The regional cuisines of France are the bedrock of Gallic gastronomy, since almost every part of the country has its own produce and cooking style and has contributed signature dishes to the French kitchen.
Regional cooking really took off after 1842, when the government agreed to fund rail projects – many of the original lines were paid for by private investors, so by 1870 almost every major town in France was served by a rail link.
Suddenly, the glittering capital was accessible from every corner of France, making it a beacon for everyone who craved the glamour and opportunities of the big, beautiful, sophisticated city, including many ambitious chefs from the provinces.

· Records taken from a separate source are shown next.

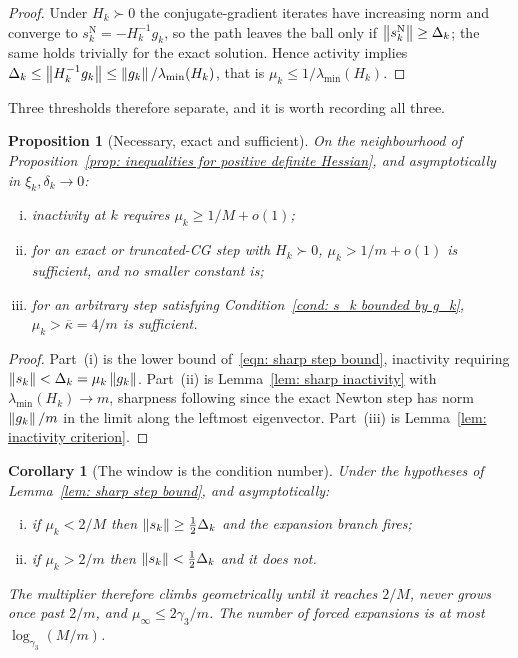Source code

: \documentclass[11pt]{article}
\theoremstyle{plain}
\newtheorem{proposition}[theorem]{Proposition}
\newtheorem{corollary}[theorem]{Corollary}
\theoremstyle{definition}
\theoremstyle{remark}
\numberwithin{equation}{section}
\providecommand{\gthree}{\gamma_3}
\providecommand{\kbar}{\overline{\kappa}}
\providecommand{\kbar}{\overline{\kappa}}
\begin{document}
\begin{proof}
    Under $H_k \succ 0$ the conjugate-gradient iterates have increasing norm and converge to
    $s_k^{\mathrm{N}} = -H_k^{-1}g_k$, so the path leaves the ball only if
    $\norm{s_k^{\mathrm{N}}} \geq \Delta_k$; the same holds trivially for the exact solution.
    Hence activity implies
    $\Delta_k \leq \norm{H_k^{-1}g_k} \leq \norm{g_k}/\lambda_{\min}(H_k)$, that is
    $\mu_k \leq 1/\lambda_{\min}(H_k)$.
\end{proof}

Three thresholds therefore separate, and it is worth recording all three.

\begin{proposition}[Necessary, exact and sufficient]
\label{prop: three thresholds}
    On the neighbourhood of Proposition~\ref{prop: inequalities for positive definite Hessian},
    and asymptotically in $\xi_k, \delta_k \to 0$:
    \begin{enumerate}[(i)]
        \item inactivity at $k$ requires $\mu_k \geq 1/M + o(1)$;
        \item for an exact or truncated-CG step with $H_k \succ 0$, $\mu_k > 1/m + o(1)$ is
              sufficient, and no smaller constant is;
        \item for an arbitrary step satisfying Condition~\ref{cond: s_k bounded by g_k},
              $\mu_k > \kbar = 4/m$ is sufficient.
    \end{enumerate}
\end{proposition}

\begin{proof}
    Part~(i) is the lower bound of~\eqref{eqn: sharp step bound}, inactivity requiring
    $\norm{s_k} < \Delta_k = \mu_k\norm{g_k}$. Part~(ii) is
    Lemma~\ref{lem: sharp inactivity} with $\lambda_{\min}(H_k) \to m$, sharpness following since
    the exact Newton step has norm $\norm{g_k}/m$ in the limit along the leftmost eigenvector.
    Part~(iii) is Lemma~\ref{lem: inactivity criterion}.
\end{proof}

\begin{corollary}[The window is the condition number]
\label{cor: mu window sharp}
    Under the hypotheses of Lemma~\ref{lem: sharp step bound}, and asymptotically:
    \begin{enumerate}[(i)]
        \item if $\mu_k < 2/M$ then $\norm{s_k} \geq \tfrac12\Delta_k$ and the expansion branch
              fires;
        \item if $\mu_k > 2/m$ then $\norm{s_k} < \tfrac12\Delta_k$ and it does not.
    \end{enumerate}
    The multiplier therefore climbs geometrically until it reaches $2/M$, never grows once past
    $2/m$, and $\mu_\infty \leq 2\gthree/m$. The number of forced expansions is at most
    $\log_{\gthree}(M/m)$.
\end{corollary}
\end{document}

The annexation of Alsace by Germany after the French defeat in the Franco-Prussian war (1870-71) sent a wave of Alsatians to Paris, resulting in Alsatian cuisine becoming well-known in the capital. Alsace, the north-eastern region of France, on its border with Germany, is especially well represented in Paris today.
L’Alsace , a stylish brasserie on the Champs-Élysées, and Bofinger, a lively brasserie in the Marais that opened in 1864, both serve an excellent choucroute garni – a hearty Alsatian classic of sauerkraut, garnished with various types of sausage and cuts of pork, that’s become much loved by Parisians. Also in the Marais, L’Alsacien has the cosy décor of a typical Alsatian winstub, a sort of Alsatian take on the bistro, and specialises in flammekueche, a fine open tart topped with crème fraîche, onions, smoked bacon slivers, and various other garnishes, including munster cheese. They also serve a flammekueche for vegans, where the bacon is replaced by smoked tofu, and offer a number of vegetarian options as well.
The natives of other regions, like Brittany, moved to Paris in large numbers in search of work, with many Bretons settling near the Gare Montparnasse, where trains arrive from Brittany. Some of them opened crêperies, which became an immediate hit with Parisians. Today, there’s crêperies in almost every Paris neighbourhood, and the pancakes have been stylishly updated at places such as the Little Breizh in Saint-Germain-des-Prés by the use of high quality produce, including stoneground buckwheat flour and Bordier butter from Saint-Malo. Start with a galette – a buckwheat flour crepe offered with a variety of savoury garnishes, including eggs, ham, and mushrooms, and finish up with a sweet crepe with caramel sauce or just melted butter and sugar.
The succulent cooking of Lyon, the food-loving Rhone Valley city, is represented by the beautiful long-running belle epoque restaurant Aux Lyonnais , which is located in the heart of the city near the old French stock market and is today run by chef Alain Ducasse. For a truly Lyonnais feast, order an assortment of charcuterie from Charcuterie Sibilia and then tuck into the quenelles: fluffy pike dumplings, in satiny sauce Nantua, which is made with crayfish. Finish up with a cheese plate from La Mere Richard, the famous fromagerie in Les Halles de Lyon, the city’s main food market, or the tarte et île flottante aux pralines roses (crushed candied almonds).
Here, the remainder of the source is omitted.